> What needs to be done
What is needed is a copy of each line in the listing below that contains "situations".

> Extracted material
★ ★ ★ ★ ★
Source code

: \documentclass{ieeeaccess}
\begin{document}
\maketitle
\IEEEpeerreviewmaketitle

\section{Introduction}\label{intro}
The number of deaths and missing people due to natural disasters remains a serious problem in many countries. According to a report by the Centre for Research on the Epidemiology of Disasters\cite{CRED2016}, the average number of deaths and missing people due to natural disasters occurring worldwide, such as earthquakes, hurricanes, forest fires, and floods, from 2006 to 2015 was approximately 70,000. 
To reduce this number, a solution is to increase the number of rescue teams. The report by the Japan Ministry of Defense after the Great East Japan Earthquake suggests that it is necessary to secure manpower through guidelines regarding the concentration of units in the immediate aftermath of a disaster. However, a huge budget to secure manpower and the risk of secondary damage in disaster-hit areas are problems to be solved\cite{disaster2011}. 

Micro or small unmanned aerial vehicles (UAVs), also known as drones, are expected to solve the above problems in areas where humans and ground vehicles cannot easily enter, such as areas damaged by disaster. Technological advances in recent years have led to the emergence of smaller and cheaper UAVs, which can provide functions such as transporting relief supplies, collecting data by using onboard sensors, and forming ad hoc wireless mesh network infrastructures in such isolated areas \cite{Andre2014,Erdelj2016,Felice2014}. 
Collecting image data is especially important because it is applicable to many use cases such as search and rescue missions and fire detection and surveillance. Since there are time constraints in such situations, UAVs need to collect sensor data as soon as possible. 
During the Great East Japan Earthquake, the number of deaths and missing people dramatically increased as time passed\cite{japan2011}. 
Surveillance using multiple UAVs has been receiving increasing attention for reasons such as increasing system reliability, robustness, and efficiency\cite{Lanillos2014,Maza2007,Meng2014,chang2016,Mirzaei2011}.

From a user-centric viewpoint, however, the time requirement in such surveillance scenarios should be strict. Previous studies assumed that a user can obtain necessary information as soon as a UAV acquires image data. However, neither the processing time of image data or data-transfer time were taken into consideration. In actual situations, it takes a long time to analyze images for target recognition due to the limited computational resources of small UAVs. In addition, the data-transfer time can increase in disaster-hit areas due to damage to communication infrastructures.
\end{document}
★ ★ ★ ★ ★
> Exercise output
Collecting image data is especially important because it is applicable to many use cases such as search and rescue missions and fire detection and surveillance. Since there are time constraints in such situations, UAVs need to collect sensor data as soon as possible. 
From a user-centric viewpoint, however, the time requirement in such surveillance scenarios should be strict. Previous studies assumed that a user can obtain necessary information as soon as a UAV acquires image data. However, neither the processing time of image data or data-transfer time were taken into consideration. In actual situations, it takes a long time to analyze images for target recognition due to the limited computational resources of small UAVs. In addition, the data-transfer time can increase in disaster-hit areas due to damage to communication infrastructures.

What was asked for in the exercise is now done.